Since every finite subgroup of $\mathbb{C}^*$ is cyclic, it is generated by a primitive root of unity. So in our case, every character $\chi$ corresponds to a unique cyclic Galois extension $F/K$ of degree $n$, the cardinality of the image of $\chi$, and an isomorphism $$\bar{\chi}: \operatorname{Gal}(F/K) \xrightarrow{\sim} \langle \xi_n \rangle \subseteq \mathbb{C}^*$$ where $\xi_n$ is a primitive $n$-th root of unity.

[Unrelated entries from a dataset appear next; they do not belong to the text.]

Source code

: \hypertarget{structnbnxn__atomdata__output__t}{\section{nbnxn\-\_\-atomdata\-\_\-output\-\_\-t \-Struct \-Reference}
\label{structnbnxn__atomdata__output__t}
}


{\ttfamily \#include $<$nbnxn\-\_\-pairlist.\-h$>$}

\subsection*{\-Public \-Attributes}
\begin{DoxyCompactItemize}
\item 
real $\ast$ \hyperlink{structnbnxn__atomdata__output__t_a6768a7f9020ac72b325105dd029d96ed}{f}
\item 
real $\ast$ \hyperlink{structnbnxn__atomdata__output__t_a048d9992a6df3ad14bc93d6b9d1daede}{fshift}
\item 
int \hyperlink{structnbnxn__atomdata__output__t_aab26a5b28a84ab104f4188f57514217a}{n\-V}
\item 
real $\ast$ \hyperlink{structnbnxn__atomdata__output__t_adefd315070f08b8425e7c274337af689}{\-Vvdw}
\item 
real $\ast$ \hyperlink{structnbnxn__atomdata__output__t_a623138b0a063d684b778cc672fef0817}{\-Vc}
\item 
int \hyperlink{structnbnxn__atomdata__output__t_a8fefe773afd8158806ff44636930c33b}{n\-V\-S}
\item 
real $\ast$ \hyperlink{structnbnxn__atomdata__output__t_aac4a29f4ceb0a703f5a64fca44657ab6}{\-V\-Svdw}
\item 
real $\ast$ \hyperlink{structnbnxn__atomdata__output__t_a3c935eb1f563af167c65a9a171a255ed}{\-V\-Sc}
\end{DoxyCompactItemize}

Let $\chi$ be a character which is induced by a cyclic Galois extension $F/K$ with prime power degree. Furthermore, let $\operatorname{Frob}_K$ be a Frobenius element in $G_K$, i.e. an element whose image is $x \mapsto x^{|\kappa(K)|}$ under the restriction homomorphism $G_K \to G_{\kappa(K)}$ where $\kappa(K)$ is the residue field of $K$. By $F^{nr}$, we denote the maximal unramified subextension of $F/K$.

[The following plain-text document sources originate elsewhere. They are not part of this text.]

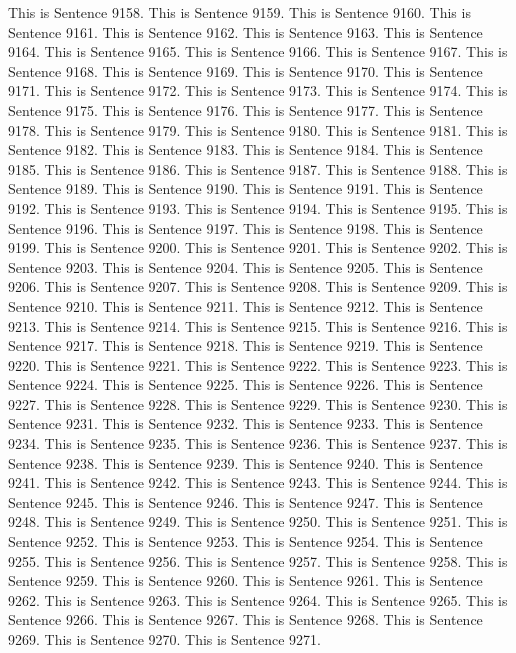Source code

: \documentclass{article}
\begin{document}
This is Sentence 9158.
This is Sentence 9159.
This is Sentence 9160.
This is Sentence 9161.
This is Sentence 9162.
This is Sentence 9163.
This is Sentence 9164.
This is Sentence 9165.
This is Sentence 9166.
This is Sentence 9167.
This is Sentence 9168.
This is Sentence 9169.
This is Sentence 9170.
This is Sentence 9171.
This is Sentence 9172.
This is Sentence 9173.
This is Sentence 9174.
This is Sentence 9175.
This is Sentence 9176.
This is Sentence 9177.
This is Sentence 9178.
This is Sentence 9179.
This is Sentence 9180.
This is Sentence 9181.
This is Sentence 9182.
This is Sentence 9183.
This is Sentence 9184.
This is Sentence 9185.
This is Sentence 9186.
This is Sentence 9187.
This is Sentence 9188.
This is Sentence 9189.
This is Sentence 9190.
This is Sentence 9191.
This is Sentence 9192.
This is Sentence 9193.
This is Sentence 9194.
This is Sentence 9195.
This is Sentence 9196.
This is Sentence 9197.
This is Sentence 9198.
This is Sentence 9199.
This is Sentence 9200.
This is Sentence 9201.
This is Sentence 9202.
This is Sentence 9203.
This is Sentence 9204.
This is Sentence 9205.
This is Sentence 9206.
This is Sentence 9207.
This is Sentence 9208.
This is Sentence 9209.
This is Sentence 9210.
This is Sentence 9211.
This is Sentence 9212.
This is Sentence 9213.
This is Sentence 9214.
This is Sentence 9215.
This is Sentence 9216.
This is Sentence 9217.
This is Sentence 9218.
This is Sentence 9219.
This is Sentence 9220.
This is Sentence 9221.
This is Sentence 9222.
This is Sentence 9223.
This is Sentence 9224.
This is Sentence 9225.
This is Sentence 9226.
This is Sentence 9227.
This is Sentence 9228.
This is Sentence 9229.
This is Sentence 9230.
This is Sentence 9231.
This is Sentence 9232.
This is Sentence 9233.
This is Sentence 9234.
This is Sentence 9235.
This is Sentence 9236.
This is Sentence 9237.
This is Sentence 9238.
This is Sentence 9239.
This is Sentence 9240.
This is Sentence 9241.
This is Sentence 9242.
This is Sentence 9243.
This is Sentence 9244.
This is Sentence 9245.
This is Sentence 9246.
This is Sentence 9247.
This is Sentence 9248.
This is Sentence 9249.
This is Sentence 9250.
This is Sentence 9251.
This is Sentence 9252.
This is Sentence 9253.
This is Sentence 9254.
This is Sentence 9255.
This is Sentence 9256.
This is Sentence 9257.
This is Sentence 9258.
This is Sentence 9259.
This is Sentence 9260.
This is Sentence 9261.
This is Sentence 9262.
This is Sentence 9263.
This is Sentence 9264.
This is Sentence 9265.
This is Sentence 9266.
This is Sentence 9267.
This is Sentence 9268.
This is Sentence 9269.
This is Sentence 9270.
This is Sentence 9271.
\end{document}
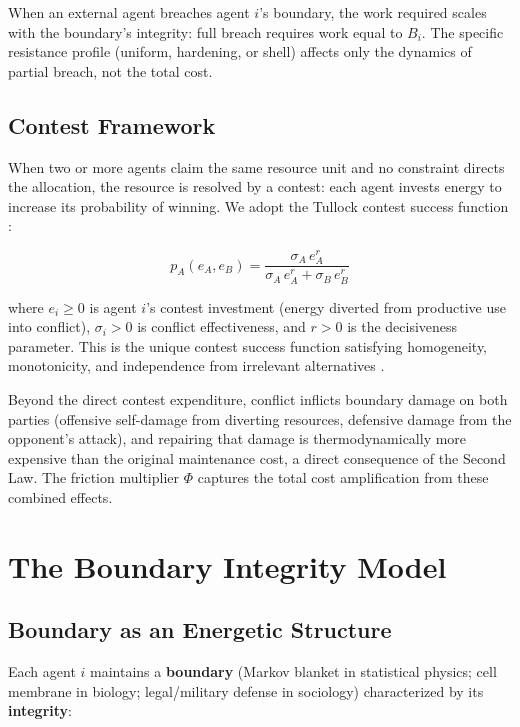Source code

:\documentclass[11pt]{article}
\theoremstyle{plain}
\theoremstyle{definition}
\theoremstyle{remark}
\let\origsection\section
\renewcommand{\section}{\needspace{12\baselineskip}\origsection}
\let\origsubsection\subsection
\renewcommand{\subsection}{\needspace{7\baselineskip}\origsubsection}
\begin{document}
When an external agent breaches agent \(i\)'s boundary, the work
required scales with the boundary's integrity: full breach requires work
equal to \(B_i\). The specific resistance profile (uniform, hardening,
or shell) affects only the dynamics of partial breach, not the total
cost.

\subsection{Contest Framework}\label{contest-framework}

When two or more agents claim the same resource unit and no constraint
directs the allocation, the resource is resolved by a contest: each
agent invests energy to increase its probability of winning. We adopt
the Tullock contest success function \citep{Tullock1980, Skaperdas1996}:

\[p_A(e_A, e_B) = \frac{\sigma_A \, e_A^r}{\sigma_A \, e_A^r + \sigma_B \, e_B^r}\]

where \(e_i \geq 0\) is agent \(i\)'s contest investment (energy
diverted from productive use into conflict), \(\sigma_i > 0\) is
conflict effectiveness, and \(r > 0\) is the decisiveness parameter.
This is the unique contest success function satisfying homogeneity,
monotonicity, and independence from irrelevant alternatives
\citep{Skaperdas1996}.

Beyond the direct contest expenditure, conflict inflicts boundary damage
on both parties (offensive self-damage from diverting resources,
defensive damage from the opponent's attack), and repairing that damage
is thermodynamically more expensive than the original maintenance cost,
a direct consequence of the Second Law. The friction multiplier \(\Phi\)
captures the total cost amplification from these combined effects.

\section{The Boundary Integrity
Model}\label{the-boundary-integrity-model}

\subsection{Boundary as an Energetic
Structure}\label{boundary-as-an-energetic-structure}

Each agent \(i\) maintains a \textbf{boundary} (Markov blanket in
statistical physics; cell membrane in biology; legal/military defense in
sociology) characterized by its \textbf{integrity}:
\end{document}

I want to show that the following statements are equivalent:

  1. $F/K$ is totally ramified,
  2. $F^{nr} = K$,
  3. the image of $\operatorname{Frob}_K$ in $\operatorname{Gal}(F/K)$ is the identity element,
  4. $\chi(\operatorname{Frob}_K)=1$.

I think I was able to show the equivalences 1. $\Leftrightarrow$ 2. and 3. $\Leftrightarrow$ 4., so I am interested in the characterization from 1./2. to 3./4 and vice versa.

Ideas:

  • $\bar{\chi}$ is injective on $\operatorname{Gal}(F/K)$.
  • The image of $\operatorname{Frob}_K$ under $G_K \to \operatorname{Gal}(F/K) \simeq G_K/\operatorname{Gal}(\bar{K}/F)$ is the Frobenius element in $\operatorname{Gal}(F/K)$ (Usually, a Frobenius element is unique up to conjugacy. But since $F/K$ is cyclic, it is unique indeed.). It should be the generator of $\operatorname{Gal}(F/K)$.
  • The inertia subgroup $I_{F/K}$ of $\operatorname{Gal}(F/K)$ is the unique cyclic subgroup of order $e$, the ramification index of $F/K$.
  • We can identify $\operatorname{Gal}(F/K)/I_{F/K}$ with $\operatorname{Gal}(F^{nr}/K)$. A generator of this group is the image of $\operatorname{Frob}_K$, I think.

Could you please help me to establish the remaining connections? Thank you!

Edit: I found a crucial mistake! $F/K$ must have prime power degree, otherwise the equivalences won't work!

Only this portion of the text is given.